Re: Idempotence and "Replication Insensitivity" are equivalent ?

Chris Smith wrote:
> William Hughes <wpihughes_at_hotmail.com> wrote:
> > First of all you don't want an aggregate function to be any
> > function on M(A) (which is how Oracle apparently
> > defines them). Okay call such functions turquoise functions.
> > You define, without motivation, a subclass
> > of turquoise functions which you call the aggregate functions.
> > Are these supposed to be the efficiently computable turqoise
> > functions? If so what is an efficient aggregate function?
>
> Intuitively, they are those functions which can be evaluated
> incrementally by examining a stream of passing data, without the ability
> to "go back" and look at one result after one has already moved on and
> looked at the next one.

A couple of vital restrictions.

          -only a single pass is allowed

          -only a limited amount of memory is allowed.

Moreover, consider the task, "find the five largest elements of this list".
This can be done in a single pass, using only a small amount of memory. Yet this is not an aggregate function under your definition.

>Yes, the functions are defined that way because
> it's an efficient way to do things. The comment here is that variance
> can be done that way (a surprise to me, but I'm no great student of
> statistics).

You don't need to be. The fact that variance is a function of the first couple of moments is elementary. (However, questions of numerical stability muat be dealt with).

>Median, for example, cannot. (Median is widely cited as
> the most popular kind of summary data that cannot be computed by an
> aggregate function, so I'm fairly confident in asserting that fact
> without proof.)

Yes, Median cannot be put into the form of your aggregate function. Despite this median is very important and can be computed efficiently. So your aggregate functions do not contain all the interesting functions, nor all the effeciently computable functions.

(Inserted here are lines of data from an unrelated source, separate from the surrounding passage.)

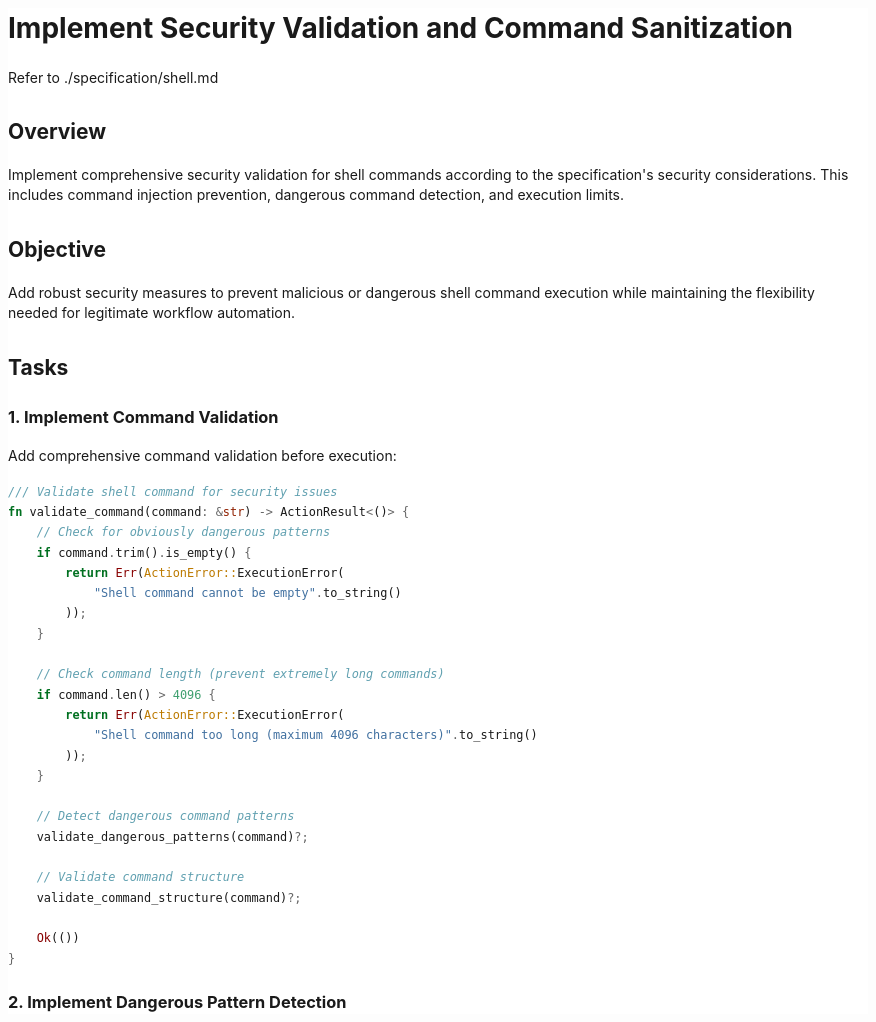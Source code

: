 # Implement Security Validation and Command Sanitization

Refer to ./specification/shell.md

## Overview

Implement comprehensive security validation for shell commands according to the specification's security considerations. This includes command injection prevention, dangerous command detection, and execution limits.

## Objective

Add robust security measures to prevent malicious or dangerous shell command execution while maintaining the flexibility needed for legitimate workflow automation.

## Tasks

### 1. Implement Command Validation

Add comprehensive command validation before execution:

```rust
/// Validate shell command for security issues
fn validate_command(command: &str) -> ActionResult<()> {
    // Check for obviously dangerous patterns
    if command.trim().is_empty() {
        return Err(ActionError::ExecutionError(
            "Shell command cannot be empty".to_string()
        ));
    }
    
    // Check command length (prevent extremely long commands)
    if command.len() > 4096 {
        return Err(ActionError::ExecutionError(
            "Shell command too long (maximum 4096 characters)".to_string()
        ));
    }
    
    // Detect dangerous command patterns
    validate_dangerous_patterns(command)?;
    
    // Validate command structure
    validate_command_structure(command)?;
    
    Ok(())
}
```

### 2. Implement Dangerous Pattern Detection
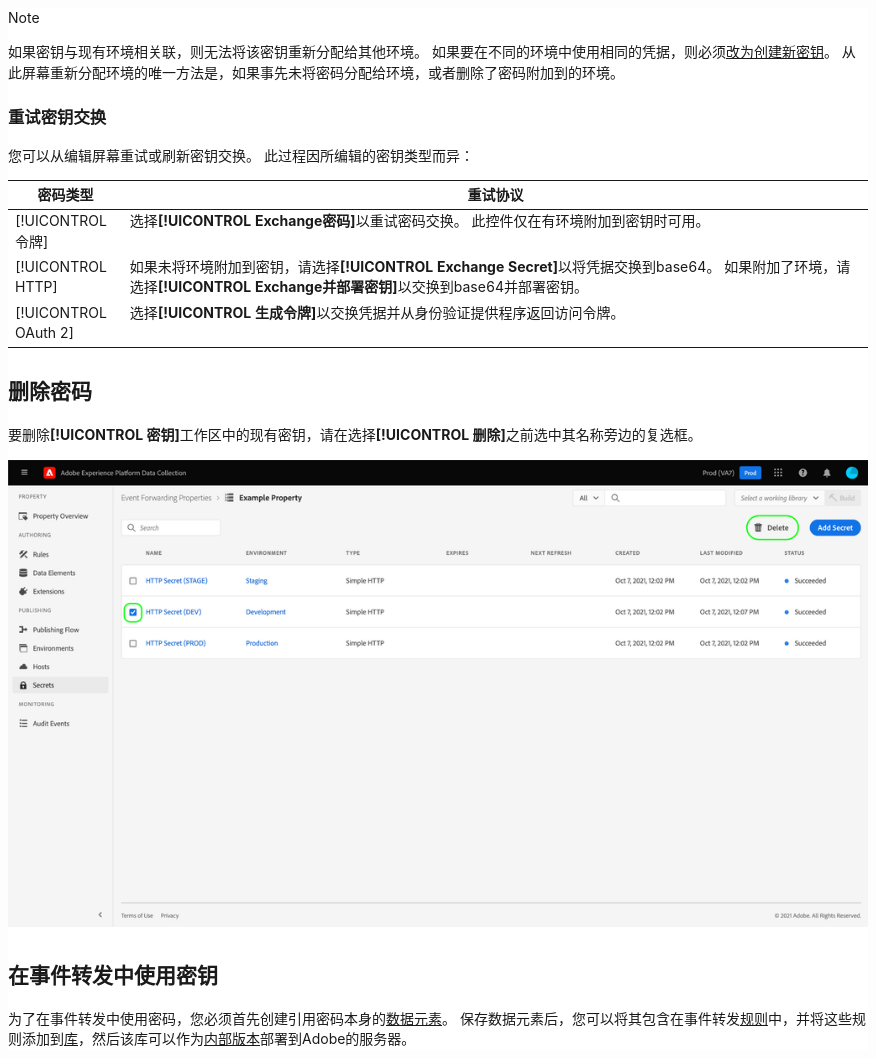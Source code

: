 >[!NOTE]
>
>如果密钥与现有环境相关联，则无法将该密钥重新分配给其他环境。 如果要在不同的环境中使用相同的凭据，则必须[改为创建新密钥](#create)。 从此屏幕重新分配环境的唯一方法是，如果事先未将密码分配给环境，或者删除了密码附加到的环境。

### 重试密钥交换

您可以从编辑屏幕重试或刷新密钥交换。 此过程因所编辑的密钥类型而异：

| 密码类型 | 重试协议 |
| --- | --- |
| [!UICONTROL 令牌] | 选择&#x200B;**[!UICONTROL Exchange密码]**&#x200B;以重试密码交换。 此控件仅在有环境附加到密钥时可用。 |
| [!UICONTROL HTTP] | 如果未将环境附加到密钥，请选择&#x200B;**[!UICONTROL Exchange Secret]**&#x200B;以将凭据交换到base64。 如果附加了环境，请选择&#x200B;**[!UICONTROL Exchange并部署密钥]**&#x200B;以交换到base64并部署密钥。 |
| [!UICONTROL OAuth 2] | 选择&#x200B;**[!UICONTROL 生成令牌]**&#x200B;以交换凭据并从身份验证提供程序返回访问令牌。 |

## 删除密码

要删除&#x200B;**[!UICONTROL 密钥]**&#x200B;工作区中的现有密钥，请在选择&#x200B;**[!UICONTROL 删除]**&#x200B;之前选中其名称旁边的复选框。

![删除密码](../../images/ui/event-forwarding/secrets/delete.png)

## 在事件转发中使用密钥

为了在事件转发中使用密码，您必须首先创建引用密码本身的[数据元素](../managing-resources/data-elements.md)。 保存数据元素后，您可以将其包含在事件转发[规则](../managing-resources/rules.md)中，并将这些规则添加到[库](../publishing/libraries.md)，然后该库可以作为[内部版本](../publishing/builds.md)部署到Adobe的服务器。
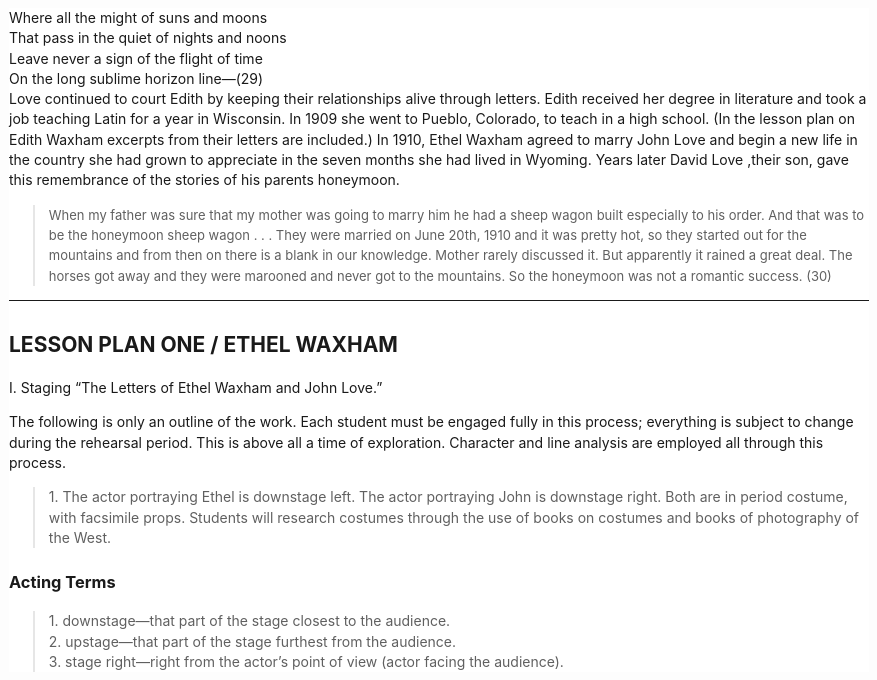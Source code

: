 <dt>
Where all the might of suns and moons
<dt>
That pass in the quiet of nights and noons
<dt>
Leave never a sign of the flight of time
<dt>
On the long sublime horizon line—(29)
</dt>
</dt>
</dt>
</dt>
</dt>
</dt>
</font>
</dl>
</blockquote>
Love continued to court Edith by keeping their relationships alive through letters. Edith received her degree in literature and took a job teaching Latin for a year in Wisconsin. In 1909 she went to Pueblo, Colorado, to teach in a high school. (In the lesson plan on Edith Waxham excerpts from their letters are included.) In 1910, Ethel Waxham agreed to marry John Love and begin a new life in the country she had grown to appreciate in the seven months she had lived in Wyoming. Years later David Love ,their son, gave this remembrance of the stories of his parents honeymoon.
<blockquote>
<font size="-1">
When my father was sure that my mother was going to marry him he had a sheep wagon built especially to his order. And that was to be the honeymoon sheep wagon . . .  They were married on June 20th, 1910 and it was pretty hot, so they started out for the mountains and from then on there is a blank in our knowledge. Mother rarely discussed it. But apparently it rained a great deal. The horses got away and they were marooned and never got to the mountains. So the honeymoon was not a romantic success. (30)
</font>
</blockquote>
<hr/>
<h2>
LESSON PLAN ONE / ETHEL WAXHAM
</h2>
I. Staging “The Letters of Ethel Waxham and John Love.”
<p>
The following is only an outline of the work. Each student must be engaged fully in this process; everything is subject to change during the rehearsal period. This is above all a time of exploration. Character and line analysis are employed all through this process.
</p>
<blockquote>
<dl>
<dt>
1. The actor portraying Ethel is downstage left. The actor portraying John is downstage right. Both are in period costume, with facsimile props. Students will research costumes through the use of books on costumes and books of photography of the West.
</dt>
</dl>
</blockquote>
<h3>
Acting Terms
</h3>
<blockquote>
<dl>
<dt>
1. downstage—that part of the stage closest to  the audience.
<dt>
2. upstage—that part of the stage furthest from the audience.
<dt>
3. stage right—right from the actor’s point of view (actor facing the audience).
<dt>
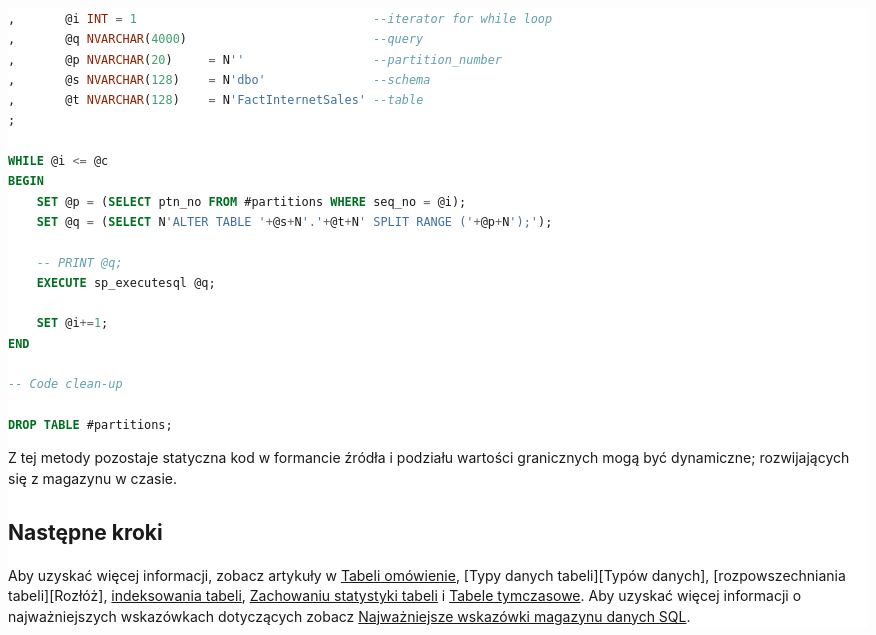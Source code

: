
 ```sql
,       @i INT = 1                                 --iterator for while loop
,       @q NVARCHAR(4000)                          --query
,       @p NVARCHAR(20)     = N''                  --partition_number
,       @s NVARCHAR(128)    = N'dbo'               --schema
,       @t NVARCHAR(128)    = N'FactInternetSales' --table
;

WHILE @i <= @c
BEGIN
    SET @p = (SELECT ptn_no FROM #partitions WHERE seq_no = @i);
    SET @q = (SELECT N'ALTER TABLE '+@s+N'.'+@t+N' SPLIT RANGE ('+@p+N');');

    -- PRINT @q;
    EXECUTE sp_executesql @q;

    SET @i+=1;
END

-- Code clean-up

DROP TABLE #partitions;
```

Z tej metody pozostaje statyczna kod w formancie źródła i podziału wartości granicznych mogą być dynamiczne; rozwijających się z magazynu w czasie.

## <a name="next-steps"></a>Następne kroki

Aby uzyskać więcej informacji, zobacz artykuły w [Tabeli omówienie][Omówienie], [Typy danych tabeli][Typów danych], [rozpowszechniania tabeli][Rozłóż], [indeksowania tabeli][indeks], [Zachowaniu statystyki tabeli][Statystyki] i [Tabele tymczasowe][tymczasowe].  Aby uzyskać więcej informacji o najważniejszych wskazówkach dotyczących zobacz [Najważniejsze wskazówki magazynu danych SQL][].




[Omówienie]: ./sql-data-warehouse-tables-overview.md
[Typy danych]: ./sql-data-warehouse-tables-data-types.md
[Rozpowszechnianie]: ./sql-data-warehouse-tables-distribute.md
[Indeks]: ./sql-data-warehouse-tables-index.md
[Partition]: ./sql-data-warehouse-tables-partition.md
[Statystyki]: ./sql-data-warehouse-tables-statistics.md
[Tymczasowe]: ./sql-data-warehouse-tables-temporary.md
[Zarządzanie pracą]: ./sql-data-warehouse-develop-concurrency.md
[Najważniejsze wskazówki magazynu danych SQL]: ./sql-data-warehouse-best-practices.md


[Tabele podzielone na partycje i indeksy]: https://msdn.microsoft.com/library/ms190787.aspx
[INSTRUKCJA ALTER TABLE]: https://msdn.microsoft.com/en-us/library/ms190273.aspx
[TWORZENIE TABELI]: https://msdn.microsoft.com/library/mt203953.aspx
[Funkcja Partition]: https://msdn.microsoft.com/library/ms187802.aspx
[Schemat partition]: https://msdn.microsoft.com/library/ms179854.aspx



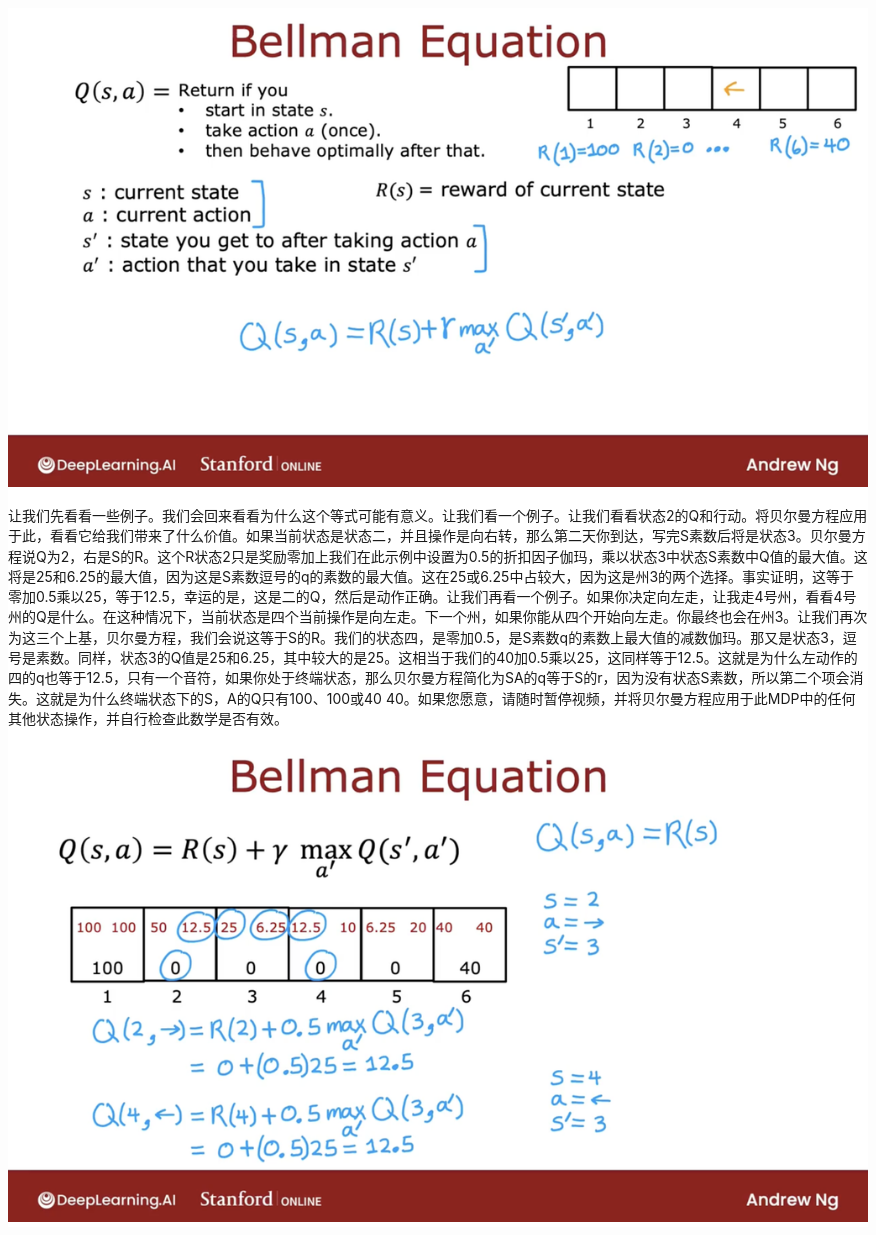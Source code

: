 ![截屏2023-04-16 20.49.26.png](3%203%20%E6%97%A0%E7%9B%91%E7%9D%A3%E5%AD%A6%E4%B9%A0%E3%80%81%E6%8E%A8%E8%8D%90%E7%B3%BB%E7%BB%9F%E3%80%81%E5%BC%BA%E5%8C%96%E5%AD%A6%E4%B9%A0%EF%BC%9A%E5%BC%BA%E5%8C%96%E5%AD%A6%E4%B9%A0%20728f256b941e4b34a0b4f5612a26a85c/%25E6%2588%25AA%25E5%25B1%258F2023-04-16_20.49.26.png)

让我们先看看一些例子。我们会回来看看为什么这个等式可能有意义。让我们看一个例子。让我们看看状态2的Q和行动。将贝尔曼方程应用于此，看看它给我们带来了什么价值。如果当前状态是状态二，并且操作是向右转，那么第二天你到达，写完S素数后将是状态3。贝尔曼方程说Q为2，右是S的R。这个R状态2只是奖励零加上我们在此示例中设置为0.5的折扣因子伽玛，乘以状态3中状态S素数中Q值的最大值。这将是25和6.25的最大值，因为这是S素数逗号的q的素数的最大值。这在25或6.25中占较大，因为这是州3的两个选择。事实证明，这等于零加0.5乘以25，等于12.5，幸运的是，这是二的Q，然后是动作正确。让我们再看一个例子。如果你决定向左走，让我走4号州，看看4号州的Q是什么。在这种情况下，当前状态是四个当前操作是向左走。下一个州，如果你能从四个开始向左走。你最终也会在州3。让我们再次为这三个上基，贝尔曼方程，我们会说这等于S的R。我们的状态四，是零加0.5，是S素数q的素数上最大值的减数伽玛。那又是状态3，逗号是素数。同样，状态3的Q值是25和6.25，其中较大的是25。这相当于我们的40加0.5乘以25，这同样等于12.5。这就是为什么左动作的四的q也等于12.5，只有一个音符，如果你处于终端状态，那么贝尔曼方程简化为SA的q等于S的r，因为没有状态S素数，所以第二个项会消失。这就是为什么终端状态下的S，A的Q只有100、100或40 40。如果您愿意，请随时暂停视频，并将贝尔曼方程应用于此MDP中的任何其他状态操作，并自行检查此数学是否有效。

![截屏2023-04-16 20.53.12.png](3%203%20%E6%97%A0%E7%9B%91%E7%9D%A3%E5%AD%A6%E4%B9%A0%E3%80%81%E6%8E%A8%E8%8D%90%E7%B3%BB%E7%BB%9F%E3%80%81%E5%BC%BA%E5%8C%96%E5%AD%A6%E4%B9%A0%EF%BC%9A%E5%BC%BA%E5%8C%96%E5%AD%A6%E4%B9%A0%20728f256b941e4b34a0b4f5612a26a85c/%25E6%2588%25AA%25E5%25B1%258F2023-04-16_20.53.12.png)
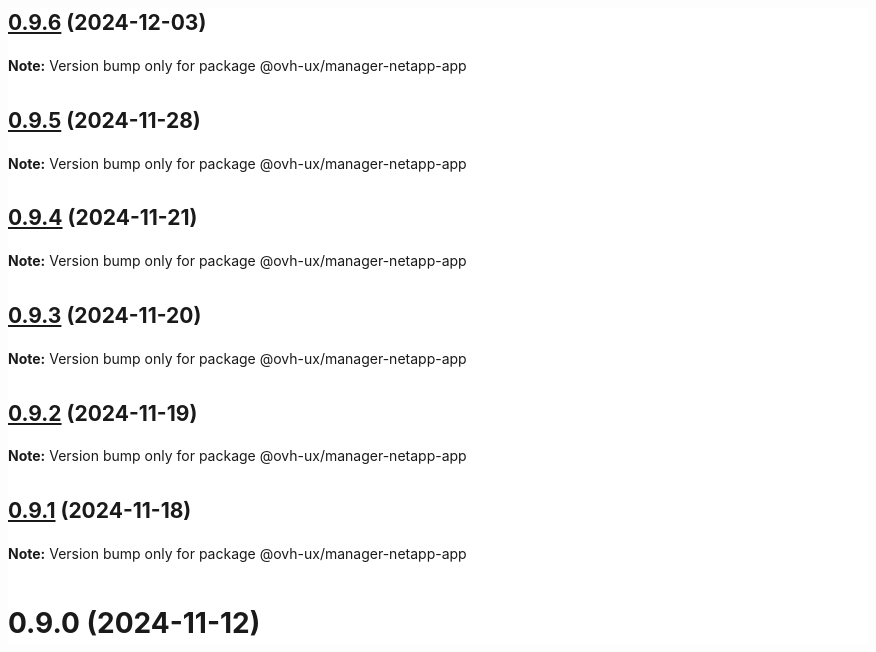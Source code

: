 ## [0.9.6](https://github.com/ovh/manager/compare/@ovh-ux/manager-netapp-app@0.9.5...@ovh-ux/manager-netapp-app@0.9.6) (2024-12-03)

**Note:** Version bump only for package @ovh-ux/manager-netapp-app





## [0.9.5](https://github.com/ovh/manager/compare/@ovh-ux/manager-netapp-app@0.9.4...@ovh-ux/manager-netapp-app@0.9.5) (2024-11-28)

**Note:** Version bump only for package @ovh-ux/manager-netapp-app





## [0.9.4](https://github.com/ovh/manager/compare/@ovh-ux/manager-netapp-app@0.9.3...@ovh-ux/manager-netapp-app@0.9.4) (2024-11-21)

**Note:** Version bump only for package @ovh-ux/manager-netapp-app





## [0.9.3](https://github.com/ovh/manager/compare/@ovh-ux/manager-netapp-app@0.9.2...@ovh-ux/manager-netapp-app@0.9.3) (2024-11-20)

**Note:** Version bump only for package @ovh-ux/manager-netapp-app





## [0.9.2](https://github.com/ovh/manager/compare/@ovh-ux/manager-netapp-app@0.9.1...@ovh-ux/manager-netapp-app@0.9.2) (2024-11-19)

**Note:** Version bump only for package @ovh-ux/manager-netapp-app





## [0.9.1](https://github.com/ovh/manager/compare/@ovh-ux/manager-netapp-app@0.9.0...@ovh-ux/manager-netapp-app@0.9.1) (2024-11-18)

**Note:** Version bump only for package @ovh-ux/manager-netapp-app





# 0.9.0 (2024-11-12)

Why do you insist on restricting the name "aggregate function"? You have not aswered the question "What is an efficient aggregate function?".

>
> The confusion here is that it was proposed that one could (under the
> definitions expressed so far) write an aggregate function that makes a
> copy of the data, and then does whatever calculation it likes after it's
> got all the data.

No you can't (at least under your definition). An aggregate function maps to A, a copy function maps to M(A).

                            -William Hughes